Provided via the --version
option.
Quick usage
$ drprg build -h
Build an index to predict resistance from
Usage: drprg build [OPTIONS] --gff <FILE> --panel <FILE> --fasta <FILE>
Options:
-v, --verbose Use verbose output
-t, --threads <INT> Maximum number of threads to use [default: 1]
-P, --padding <INT> Number of bases of padding to add to start and end of each gene [default: 100]
-I, --no-fai Don't index --fasta if an index doesn't exist
-C, --no-csi Don't index --vcf if an index doesn't exist
--version <VERSION> Version to use for the index [default: 20230405]
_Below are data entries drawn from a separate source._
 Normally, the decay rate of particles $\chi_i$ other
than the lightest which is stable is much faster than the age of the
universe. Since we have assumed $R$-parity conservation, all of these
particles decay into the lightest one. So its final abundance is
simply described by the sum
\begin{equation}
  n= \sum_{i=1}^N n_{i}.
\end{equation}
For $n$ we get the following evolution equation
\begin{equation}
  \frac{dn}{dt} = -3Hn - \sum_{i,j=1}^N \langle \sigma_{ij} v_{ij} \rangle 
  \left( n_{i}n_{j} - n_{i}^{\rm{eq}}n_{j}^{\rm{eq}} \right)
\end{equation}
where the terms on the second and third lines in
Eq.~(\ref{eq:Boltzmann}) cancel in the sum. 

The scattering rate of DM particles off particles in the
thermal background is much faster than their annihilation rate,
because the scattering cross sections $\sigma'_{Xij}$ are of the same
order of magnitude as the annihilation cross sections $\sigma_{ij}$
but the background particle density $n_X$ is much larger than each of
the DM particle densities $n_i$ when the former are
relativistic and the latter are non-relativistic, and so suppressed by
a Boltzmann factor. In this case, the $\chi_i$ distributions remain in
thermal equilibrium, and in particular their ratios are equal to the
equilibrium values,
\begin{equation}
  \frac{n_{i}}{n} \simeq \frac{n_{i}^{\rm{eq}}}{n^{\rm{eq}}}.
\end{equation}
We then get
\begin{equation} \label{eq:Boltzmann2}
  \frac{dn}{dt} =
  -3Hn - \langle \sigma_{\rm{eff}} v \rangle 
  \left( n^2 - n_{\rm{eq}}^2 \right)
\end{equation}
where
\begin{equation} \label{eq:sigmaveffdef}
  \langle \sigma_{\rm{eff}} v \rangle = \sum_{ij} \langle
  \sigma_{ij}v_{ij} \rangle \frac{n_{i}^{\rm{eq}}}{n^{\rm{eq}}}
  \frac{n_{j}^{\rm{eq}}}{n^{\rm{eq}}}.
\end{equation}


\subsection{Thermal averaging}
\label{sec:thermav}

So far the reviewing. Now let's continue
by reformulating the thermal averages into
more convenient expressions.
-h, --help Print help (see more with '--help')
Input/Output:
-a, --gff <FILE> Annotation file that will be used to gather information about genes in catalogue
-i, --panel <FILE> Panel/catalogue to build index for
-f, --fasta <FILE> Reference genome in FASTA format (must be indexed with samtools faidx)
-b, --vcf <FILE> An indexed VCF to build the index PRG from. If not provided, then a prebuilt PRG must be given. See `--prebuilt-prg`
-o, --outdir <DIR> Directory to place output [default: .]
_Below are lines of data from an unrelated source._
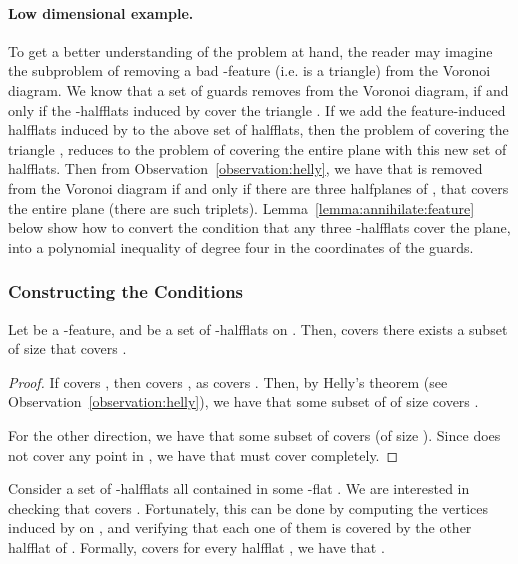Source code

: \InSubmitVer{\documentclass[11pt]{article}}
\numberwithin{figure}{section}
\numberwithin{table}{section}
\numberwithin{equation}{section}
\newcommand{\lemlab}[1]{\label{lemma:#1}}
\newcommand{\lemref}[1]{Lemma~\ref{lemma:#1}}
\newcommand{\obslab}[1]{\label{observation:#1}}
\newcommand{\obsref}[1]{Observation~\ref{observation:#1}}
\begin{document}
\paragraph{Low dimensional example.}
To get a better understanding of the problem at hand, the reader may
imagine the subproblem of removing a bad -feature 
(i.e.  is a triangle) from the Voronoi diagram. We know that
a set  of  guards removes  from the Voronoi
diagram, if and only if the  -halfflats induced by 
cover the triangle . If we add the feature-induced halfflats
induced by  to the above set of halfflats, then the problem
of covering the triangle , reduces to the problem of
covering the entire plane with this new set  of 
halfflats. Then from \obsref{helly}, we have that  is
removed from the Voronoi diagram if and only if there are three
halfplanes of , that covers the entire plane (there are 
such triplets).  \lemref{annihilate:feature} below show how to convert
the condition that any three -halfflats cover the plane, into a
polynomial inequality of degree four in the coordinates of the guards.


\subsubsection{Constructing the Conditions}



\begin{lemma}
    \lemlab{feature:cover}
Let  be a -feature, and  be a set of
    -halfflats on .  Then,  covers
      there exists a subset  of size  that covers
    .
\end{lemma}

\begin{proof}    
    If  covers , then  covers , as
     covers
    . Then, by Helly's theorem (see
    \obsref{helly}), we have that some subset of  of size 
    covers .
    
    For the other direction, we have that some subset of  covers
     (of size ).  Since 
    does not cover any point in , we have that  must cover  completely.
\end{proof}



\begin{observation}
    \obslab{plane:cover}Consider a set  of  -halfflats all contained in some
    -flat . We are interested in checking that  covers
    . Fortunately, this can be done by computing the 
    vertices induced by  on , and verifying that each one
    of them is covered by the other halfflat of . Formally, 
    covers   for every halfflat , we have that
    .
\end{observation}
\end{document}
-d, --prebuilt-prg <DIR> A prebuilt PRG to use
-r, --rules <FILE> "Expert rules" to be applied in addition to the catalogue
Full usage
$ drprg build --help
Build an index to predict resistance from
Usage: drprg build [OPTIONS] --gff <FILE> --panel <FILE> --fasta <FILE>
Options:
-p, --pandora <FILE>
Path to pandora executable. Will try in src/ext or $PATH if not given
-v, --verbose
Use verbose output
-m, --makeprg <FILE>
Path to make_prg executable. Will try in src/ext or $PATH if not given
-t, --threads <INT>
Maximum number of threads to use
Use 0 to select the number automatically
[default: 1]
-M, --mafft <FILE>
Path to MAFFT executable. Will try in src/ext or $PATH if not given
-B, --bcftools <FILE>
Path to bcftools executable. Will try in src/ext or $PATH if not given
-P, --padding <INT>
Number of bases of padding to add to start and end of each gene
[default: 100]
-l, --match-len <INT>
Minimum number of consecutive characters which must be identical for a match in make_prg
[default: 5]
-N, --max-nesting <INT>
Maximum nesting level when constructing the reference graph with make_prg
[default: 5]
-k, --pandora-k <INT>
Kmer size to use for pandora
[default: 15]
-w, --pandora-w <INT>
Window size to use for pandora
[default: 11]
-I, --no-fai
Don't index --fasta if an index doesn't exist
-C, --no-csi
Don't index --vcf if an index doesn't exist
--version <VERSION>
Version to use for the index
[default: 20230405]
-h, --help
Print help (see a summary with '-h')
Input/Output:
-a, --gff <FILE>
Annotation file that will be used to gather information about genes in catalogue
-i, --panel <FILE>
Panel/catalogue to build index for
-f, --fasta <FILE>
Reference genome in FASTA format (must be indexed with samtools faidx)
-b, --vcf <FILE>
An indexed VCF to build the index PRG from. If not provided, then a prebuilt PRG must be given. See `--prebuilt-prg`
-o, --outdir <DIR>
Directory to place output
[default: .]
-d, --prebuilt-prg <DIR>
A prebuilt PRG to use.
Only build the panel VCF and reference sequences - not the PRG. This directory MUST contain a PRG file named `dr.prg`, along, with a directory called `msas/` that contains an MSA fasta file for each gene `<gene>.fa`. There can optionally also be a pandora index file, but if not, the indexing will be performed by drprg. Note: the PRG is expected to contain the reference sequence for each gene according to the annotation and reference genome given (along with padding) and must be in the forward strand orientation.
-r, --rules <FILE>
"Expert rules" to be applied in addition to the catalogue.
CSV file with blanket rules that describe resistance (or susceptibility). The columns are <variant type>,<gene>,<start>,<end>,<drug(s)>. See the docs for a detailed explanation.